BTW why don't you try molex to PEG converter?


----------



## Sainatarajan (Aug 10, 2012)

I think you can get HD 6770 @ 7K with a Corsair CX430 V2 @ 2.5K. The total will be 9.5K .


----------



## saswat23 (Aug 10, 2012)

darth_sithus said:


> My friend requires a graphics card which could be able to play games at 720p max but doesn't demand high power
> 
> PSU: Corsair CX 430 (PCie connector's pin on the PSU went loose and soldering the pin worsened the situation   )
> .


HD 7750 is the best option and performance is around that of HD 6770. 
Why don't you try to RMA the PSU! Just say PCIe connector is not working. Moreover older CX-430s (non V2 versions) need to be replaced.

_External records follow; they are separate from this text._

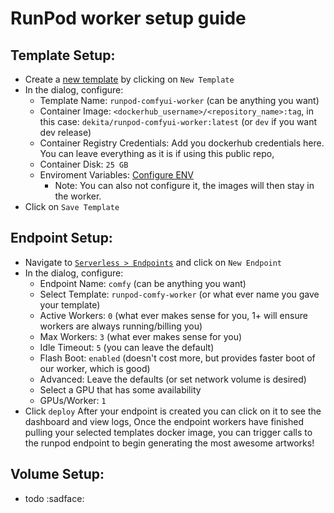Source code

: # RunPod worker setup guide

## Template Setup: 
* Create a [new template](https://runpod.io/console/serverless/user/templates) by clicking on `New Template` 
* In the dialog, configure:
  * Template Name: `runpod-comfyui-worker` (can be anything you want)
  * Container Image: `<dockerhub_username>/<repository_name>:tag`, in this case: `dekita/runpod-comfyui-worker:latest` (or `dev` if you want dev release)
  * Container Registry Credentials: Add you dockerhub credentials here. You can leave everything as it is if using this public repo,
  * Container Disk: `25 GB`
  * Enviroment Variables: [Configure ENV](/readme/env-setup.md)
    * Note: You can also not configure it, the images will then stay in the worker. 
* Click on `Save Template`

## Endpoint Setup: 
* Navigate to [`Serverless > Endpoints`](https://www.runpod.io/console/serverless/user/endpoints) and click on `New Endpoint`
* In the dialog, configure:
  * Endpoint Name: `comfy` (can be anything you want)
  * Select Template: `runpod-comfy-worker` (or what ever name you gave your template)
  * Active Workers: `0` (what ever makes sense for you, 1+ will ensure workers are always running/billing you)
  * Max Workers: `3` (what ever makes sense for you)
  * Idle Timeout: `5` (you can leave the default)
  * Flash Boot: `enabled` (doesn't cost more, but provides faster boot of our worker, which is good)
  * Advanced: Leave the defaults (or set network volume is desired)
  * Select a GPU that has some availability
  * GPUs/Worker: `1`
* Click `deploy`
After your endpoint is created you can click on it to see the dashboard and view logs, 
Once the endpoint workers have finished pulling your selected templates docker image, you can trigger calls to the runpod endpoint to begin generating the most awesome artworks!

## Volume Setup: 
- todo :sadface:
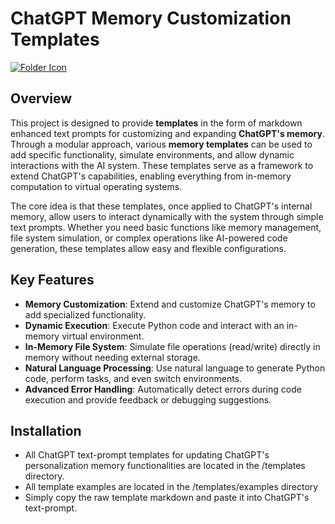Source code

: # ChatGPT Memory Customization Templates

[![Folder Icon](https://img.icons8.com/?size=50&id=kTuxVYRKeKEY&format=png&color=000000)](/templates/README.md)
## Overview
This project is designed to provide **templates** in the form of markdown enhanced text prompts for customizing and expanding **ChatGPT's memory**. Through a modular approach, various **memory templates** can be used to add specific functionality, simulate environments, and allow dynamic interactions with the AI system. These templates serve as a framework to extend ChatGPT's capabilities, enabling everything from in-memory computation to virtual operating systems.

The core idea is that these templates, once applied to ChatGPT's internal memory, allow users to interact dynamically with the system through simple text prompts. Whether you need basic functions like memory management, file system simulation, or complex operations like AI-powered code generation, these templates allow easy and flexible configurations.

## Key Features
- **Memory Customization**: Extend and customize ChatGPT's memory to add specialized functionality.
- **Dynamic Execution**: Execute Python code and interact with an in-memory virtual environment.
- **In-Memory File System**: Simulate file operations (read/write) directly in memory without needing external storage.
- **Natural Language Processing**: Use natural language to generate Python code, perform tasks, and even switch environments.
- **Advanced Error Handling**: Automatically detect errors during code execution and provide feedback or debugging suggestions.

## Installation
- All ChatGPT text-prompt templates for updating ChatGPT's personalization memory functionalities are located in the /templates directory.
- All template examples are located in the /templates/examples directory
- Simply copy the raw template markdown and paste it into ChatGPT's text-prompt.
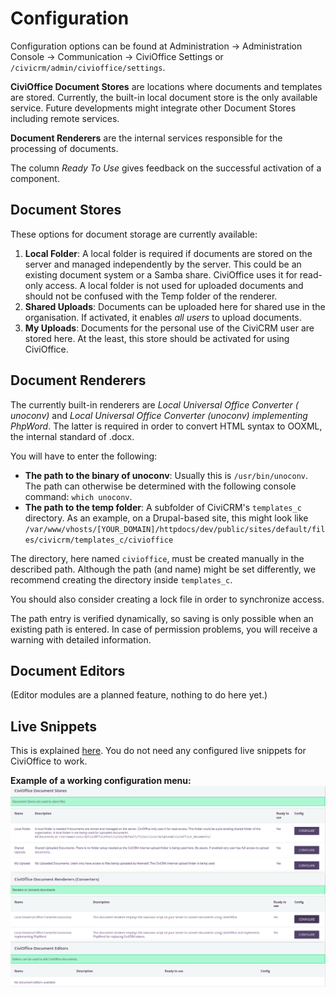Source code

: # Configuration

Configuration options can be found at Administration → Administration Console
→ Communication → CiviOffice Settings or `/civicrm/admin/civioffice/settings`.

**CiviOffice Document Stores** are locations where documents and templates are
stored. Currently, the built-in local document store is the only available
service. Future developments might integrate other Document Stores including
remote services.

**Document Renderers** are the internal services responsible for the processing
of documents.

The column *Ready To Use* gives feedback on the successful activation of a
component.

## Document Stores

These options for document storage are currently available:

1. **Local Folder**: A local folder is required if documents are stored on the
   server and managed independently by the server. This could be an existing
   document system or a Samba share. CiviOffice uses it for read-only access. A
   local folder is not used for uploaded documents and should not be confused
   with the Temp folder of the renderer.
2. **Shared Uploads**: Documents can be uploaded here for shared use in the
   organisation. If activated, it enables *all users* to upload documents.
3. **My Uploads**: Documents for the personal use of the CiviCRM user are stored
   here. At the least, this store should be activated for using CiviOffice.

## Document Renderers

The currently built-in renderers are *Local Universal Office Converter (
unoconv)* and *Local Universal Office Converter (unoconv) implementing PhpWord*.
The latter is required in order to convert HTML syntax to OOXML, the internal
standard of .docx.

You will have to enter the following:

- **The path to the binary of unoconv**: Usually this is `/usr/bin/unoconv`.
  The path can otherwise be determined with the following console
  command: ``which unoconv``.
- **The path to the temp folder**: A subfolder of
  CiviCRM's `templates_c` directory. As an example, on a Drupal-based site,
  this might look
  like `/var/www/vhosts/[YOUR_DOMAIN]/httpdocs/dev/public/sites/default/files/civicrm/templates_c/civioffice`

The directory, here named ``civioffice``, must be created manually in the
described path. Although the path (and name) might be set differently, we
recommend creating the directory inside `templates_c`.

You should also consider creating a lock file in order to synchronize access.

The path entry is verified dynamically, so saving is only possible when an
existing path is entered. In case of permission problems, you will receive a
warning with detailed information.

## Document Editors

(Editor modules are a planned feature, nothing to do here yet.)

## Live Snippets

This is explained [here](/inserting-content-with-live-snippets/). You do not
need any configured live snippets for CiviOffice to work.

**Example of a working configuration menu:**
![CiviOffice configuration menu](img/civioffice-configuration.png "CiviOffice configuration menu")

Else go with above suggestion by'Sainatarajan'. Within your budget you get a good card with a better PSU too.


----------



## darth_sithus (Aug 10, 2012)

Sainatarajan said:


> I think you can get HD 6770 @ 7K with a Corsair CX430 V2 @ 2.5K. The total will be 9.5K .



My friend will upgrade to a better PSU and gfx card next year and a half so it would be pointless to get a cx430 again. I mentioned 10k budget but the reality is he wants to spend as little as possible so he can save more for the next big upgrade.



> there should be a new version of 7750 with higher clock.
> 
> BTW why don't you try molex to PEG converter?


Yes we could try that but could the cx430 be trusted to deliver adequate power through the molex pin? If that's possible, I could suggest him 7770 or 6770 whichever he prefers based on his budget. Or he could settle for 7750 which draws power from the board itself.


----------



## warfreak (Aug 10, 2012)

darth_sithus said:


> My friend will upgrade to a better PSU and gfx card next year and a half so it would be pointless to get a cx430 again. I mentioned 10k budget but the reality is he wants to spend as little as possible so he can save more for the next big upgrade.



1&1/2 years is quite a long time in terms of gfx cards so I would suggest 7750 over the previous gen 6670. OR you try claiming warranty. Just hope they don't refuse it because of physical damage. You should've claimed RMA instead of trying to fix it yourselves. Corsair has a 2 year warranty and would have definitely covered your loss in the first place.


----------



## Utkarsh Sharma (Aug 10, 2012)

HD 7750 outperforms HD 6770 in newer games while using half the power. And the same old thing, new drivers, better perfomance.

Get Gigabyte's HD 7750 OC which is around 7k on FlipKart.


----------



## ashis_lakra (Aug 10, 2012)

Yep, Get HD 7750  It's almost 2x the performance of HD 6670 at just 2k more.


----------



## darth_sithus (Aug 11, 2012)

I suggested the 7770 since he was getting it for 8k. So he purchased it this morning and I came over to do the installation. Now the device and drivers installed fine without a problem. But the display adapter is showing 7700 series in Device Manager/dxdiag/gpu observer instead of the actual model number. Is this normal? How do I know if it is 7770 and not 7750?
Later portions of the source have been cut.